*EXERCISE AIM*:
Beginning with the line below that contains "STS-Neutrality & 62.99" and ending with the line that contains "main vulnerability is", copy every line exactly. Copy nothing else.

━━━━━━━━━━━━━━━━━━━━━━━━━━━━━━

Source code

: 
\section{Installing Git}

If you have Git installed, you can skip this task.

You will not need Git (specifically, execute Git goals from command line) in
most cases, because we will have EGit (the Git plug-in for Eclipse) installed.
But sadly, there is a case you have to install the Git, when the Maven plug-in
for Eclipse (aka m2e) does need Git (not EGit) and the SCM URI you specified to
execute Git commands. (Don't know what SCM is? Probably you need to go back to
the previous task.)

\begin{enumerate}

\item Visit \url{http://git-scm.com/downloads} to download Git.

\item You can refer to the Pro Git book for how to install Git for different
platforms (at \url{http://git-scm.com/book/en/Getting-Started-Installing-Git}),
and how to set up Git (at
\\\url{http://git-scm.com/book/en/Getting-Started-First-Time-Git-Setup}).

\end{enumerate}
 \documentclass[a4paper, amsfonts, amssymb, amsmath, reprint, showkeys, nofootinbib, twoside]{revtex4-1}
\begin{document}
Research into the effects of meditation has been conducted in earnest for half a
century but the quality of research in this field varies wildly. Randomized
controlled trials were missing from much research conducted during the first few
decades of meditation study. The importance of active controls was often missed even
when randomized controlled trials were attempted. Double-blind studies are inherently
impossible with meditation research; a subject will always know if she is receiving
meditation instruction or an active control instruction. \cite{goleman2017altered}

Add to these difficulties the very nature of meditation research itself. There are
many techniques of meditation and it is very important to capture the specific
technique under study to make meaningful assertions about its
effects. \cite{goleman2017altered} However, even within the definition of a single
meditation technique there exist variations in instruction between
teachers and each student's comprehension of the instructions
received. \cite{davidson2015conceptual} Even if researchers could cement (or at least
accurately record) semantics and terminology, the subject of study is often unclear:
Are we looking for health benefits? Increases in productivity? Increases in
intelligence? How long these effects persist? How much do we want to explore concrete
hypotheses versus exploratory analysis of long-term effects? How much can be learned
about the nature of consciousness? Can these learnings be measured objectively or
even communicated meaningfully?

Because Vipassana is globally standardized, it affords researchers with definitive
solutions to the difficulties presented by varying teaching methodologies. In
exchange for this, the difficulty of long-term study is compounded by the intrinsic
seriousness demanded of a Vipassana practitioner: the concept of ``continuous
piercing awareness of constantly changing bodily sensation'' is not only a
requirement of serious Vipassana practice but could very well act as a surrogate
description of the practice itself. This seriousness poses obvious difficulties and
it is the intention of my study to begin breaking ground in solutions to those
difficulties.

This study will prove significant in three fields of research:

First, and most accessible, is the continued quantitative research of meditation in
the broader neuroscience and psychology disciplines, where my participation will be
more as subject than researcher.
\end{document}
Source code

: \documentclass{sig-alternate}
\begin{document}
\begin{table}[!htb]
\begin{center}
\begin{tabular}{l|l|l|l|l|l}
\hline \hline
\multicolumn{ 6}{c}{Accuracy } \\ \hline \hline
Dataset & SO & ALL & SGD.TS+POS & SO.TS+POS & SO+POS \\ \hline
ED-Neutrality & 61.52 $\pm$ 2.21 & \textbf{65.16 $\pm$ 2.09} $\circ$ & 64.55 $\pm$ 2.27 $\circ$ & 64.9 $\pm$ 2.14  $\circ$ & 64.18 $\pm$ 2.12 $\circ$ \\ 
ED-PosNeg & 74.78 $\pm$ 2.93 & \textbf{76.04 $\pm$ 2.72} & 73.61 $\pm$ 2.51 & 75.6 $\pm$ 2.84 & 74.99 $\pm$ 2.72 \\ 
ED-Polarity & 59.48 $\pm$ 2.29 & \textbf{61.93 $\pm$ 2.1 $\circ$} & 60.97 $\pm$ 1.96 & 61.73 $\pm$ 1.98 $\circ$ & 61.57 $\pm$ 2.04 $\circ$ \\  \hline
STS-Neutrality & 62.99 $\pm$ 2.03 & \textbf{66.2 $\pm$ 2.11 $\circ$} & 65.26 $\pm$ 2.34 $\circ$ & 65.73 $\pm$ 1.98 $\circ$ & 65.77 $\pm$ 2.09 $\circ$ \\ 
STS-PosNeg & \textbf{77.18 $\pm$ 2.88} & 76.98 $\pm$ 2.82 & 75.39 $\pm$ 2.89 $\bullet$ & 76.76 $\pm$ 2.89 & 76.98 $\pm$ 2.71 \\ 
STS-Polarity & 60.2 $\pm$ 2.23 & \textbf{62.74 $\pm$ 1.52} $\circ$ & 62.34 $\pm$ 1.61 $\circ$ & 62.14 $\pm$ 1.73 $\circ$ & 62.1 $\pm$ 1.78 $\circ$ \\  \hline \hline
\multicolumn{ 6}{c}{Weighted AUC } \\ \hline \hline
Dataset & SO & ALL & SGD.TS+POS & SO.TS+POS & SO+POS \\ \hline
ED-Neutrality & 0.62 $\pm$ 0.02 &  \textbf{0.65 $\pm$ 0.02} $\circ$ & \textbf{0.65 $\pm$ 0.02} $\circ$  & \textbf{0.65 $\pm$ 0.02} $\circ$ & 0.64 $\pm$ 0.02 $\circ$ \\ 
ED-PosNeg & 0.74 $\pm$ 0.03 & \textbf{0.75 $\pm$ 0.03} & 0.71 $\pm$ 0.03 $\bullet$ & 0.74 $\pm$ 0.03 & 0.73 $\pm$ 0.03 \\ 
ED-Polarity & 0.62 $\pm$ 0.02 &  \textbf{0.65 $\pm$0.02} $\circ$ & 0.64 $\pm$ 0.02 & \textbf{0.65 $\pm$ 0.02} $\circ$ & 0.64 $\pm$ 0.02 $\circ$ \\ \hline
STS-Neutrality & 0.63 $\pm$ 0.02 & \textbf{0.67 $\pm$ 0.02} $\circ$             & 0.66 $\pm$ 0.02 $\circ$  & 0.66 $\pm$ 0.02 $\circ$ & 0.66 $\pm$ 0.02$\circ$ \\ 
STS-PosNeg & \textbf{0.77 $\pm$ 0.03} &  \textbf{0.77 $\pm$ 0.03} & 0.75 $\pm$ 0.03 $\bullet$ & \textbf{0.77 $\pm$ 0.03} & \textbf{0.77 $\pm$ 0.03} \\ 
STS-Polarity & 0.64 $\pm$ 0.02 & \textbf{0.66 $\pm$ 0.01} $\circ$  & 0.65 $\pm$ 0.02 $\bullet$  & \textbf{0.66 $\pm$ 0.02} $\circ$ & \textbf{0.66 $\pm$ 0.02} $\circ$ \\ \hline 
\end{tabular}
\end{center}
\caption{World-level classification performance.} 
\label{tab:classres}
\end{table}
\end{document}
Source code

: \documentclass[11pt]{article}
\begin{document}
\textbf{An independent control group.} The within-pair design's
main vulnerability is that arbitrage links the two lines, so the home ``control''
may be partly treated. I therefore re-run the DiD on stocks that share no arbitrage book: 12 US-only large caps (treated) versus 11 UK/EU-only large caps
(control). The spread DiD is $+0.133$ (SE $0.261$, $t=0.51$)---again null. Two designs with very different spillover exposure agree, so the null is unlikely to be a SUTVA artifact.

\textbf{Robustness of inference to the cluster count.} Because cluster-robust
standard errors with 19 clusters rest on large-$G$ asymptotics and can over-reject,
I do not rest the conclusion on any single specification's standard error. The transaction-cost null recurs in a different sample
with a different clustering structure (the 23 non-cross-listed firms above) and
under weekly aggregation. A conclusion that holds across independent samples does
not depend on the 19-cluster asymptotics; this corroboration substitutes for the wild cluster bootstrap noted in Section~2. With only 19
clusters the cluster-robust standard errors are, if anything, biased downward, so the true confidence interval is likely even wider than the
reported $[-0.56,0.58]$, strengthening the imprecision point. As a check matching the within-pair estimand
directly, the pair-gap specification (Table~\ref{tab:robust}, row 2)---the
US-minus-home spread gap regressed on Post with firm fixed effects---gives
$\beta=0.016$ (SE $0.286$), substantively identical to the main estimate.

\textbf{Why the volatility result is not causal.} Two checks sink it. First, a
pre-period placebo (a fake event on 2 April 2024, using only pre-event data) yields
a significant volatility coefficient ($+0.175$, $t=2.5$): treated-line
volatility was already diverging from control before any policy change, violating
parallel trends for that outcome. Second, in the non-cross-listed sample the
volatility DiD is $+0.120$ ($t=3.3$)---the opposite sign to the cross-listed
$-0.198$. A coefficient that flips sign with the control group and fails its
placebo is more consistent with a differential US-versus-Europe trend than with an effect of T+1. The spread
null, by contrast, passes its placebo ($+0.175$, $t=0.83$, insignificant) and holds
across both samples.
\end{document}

━━━━━━━━━━━━━━━━━━━━━━━━━━━━━━

*RESPONSE BELOW*:
STS-Neutrality & 62.99 $\pm$ 2.03 & \textbf{66.2 $\pm$ 2.11 $\circ$} & 65.26 $\pm$ 2.34 $\circ$ & 65.73 $\pm$ 1.98 $\circ$ & 65.77 $\pm$ 2.09 $\circ$ \\ 
STS-PosNeg & \textbf{77.18 $\pm$ 2.88} & 76.98 $\pm$ 2.82 & 75.39 $\pm$ 2.89 $\bullet$ & 76.76 $\pm$ 2.89 & 76.98 $\pm$ 2.71 \\ 
STS-Polarity & 60.2 $\pm$ 2.23 & \textbf{62.74 $\pm$ 1.52} $\circ$ & 62.34 $\pm$ 1.61 $\circ$ & 62.14 $\pm$ 1.73 $\circ$ & 62.1 $\pm$ 1.78 $\circ$ \\  \hline \hline
\multicolumn{ 6}{c}{Weighted AUC } \\ \hline \hline
Dataset & SO & ALL & SGD.TS+POS & SO.TS+POS & SO+POS \\ \hline
ED-Neutrality & 0.62 $\pm$ 0.02 &  \textbf{0.65 $\pm$ 0.02} $\circ$ & \textbf{0.65 $\pm$ 0.02} $\circ$  & \textbf{0.65 $\pm$ 0.02} $\circ$ & 0.64 $\pm$ 0.02 $\circ$ \\ 
ED-PosNeg & 0.74 $\pm$ 0.03 & \textbf{0.75 $\pm$ 0.03} & 0.71 $\pm$ 0.03 $\bullet$ & 0.74 $\pm$ 0.03 & 0.73 $\pm$ 0.03 \\ 
ED-Polarity & 0.62 $\pm$ 0.02 &  \textbf{0.65 $\pm$0.02} $\circ$ & 0.64 $\pm$ 0.02 & \textbf{0.65 $\pm$ 0.02} $\circ$ & 0.64 $\pm$ 0.02 $\circ$ \\ \hline
STS-Neutrality & 0.63 $\pm$ 0.02 & \textbf{0.67 $\pm$ 0.02} $\circ$             & 0.66 $\pm$ 0.02 $\circ$  & 0.66 $\pm$ 0.02 $\circ$ & 0.66 $\pm$ 0.02$\circ$ \\ 
STS-PosNeg & \textbf{0.77 $\pm$ 0.03} &  \textbf{0.77 $\pm$ 0.03} & 0.75 $\pm$ 0.03 $\bullet$ & \textbf{0.77 $\pm$ 0.03} & \textbf{0.77 $\pm$ 0.03} \\ 
STS-Polarity & 0.64 $\pm$ 0.02 & \textbf{0.66 $\pm$ 0.01} $\circ$  & 0.65 $\pm$ 0.02 $\bullet$  & \textbf{0.66 $\pm$ 0.02} $\circ$ & \textbf{0.66 $\pm$ 0.02} $\circ$ \\ \hline 
\end{tabular}
\end{center}
\caption{World-level classification performance.} 
\label{tab:classres}
\end{table}
\end{document}
Source code

: \documentclass[11pt]{article}
\begin{document}
\textbf{An independent control group.} The within-pair design's
main vulnerability is that arbitrage links the two lines, so the home ``control''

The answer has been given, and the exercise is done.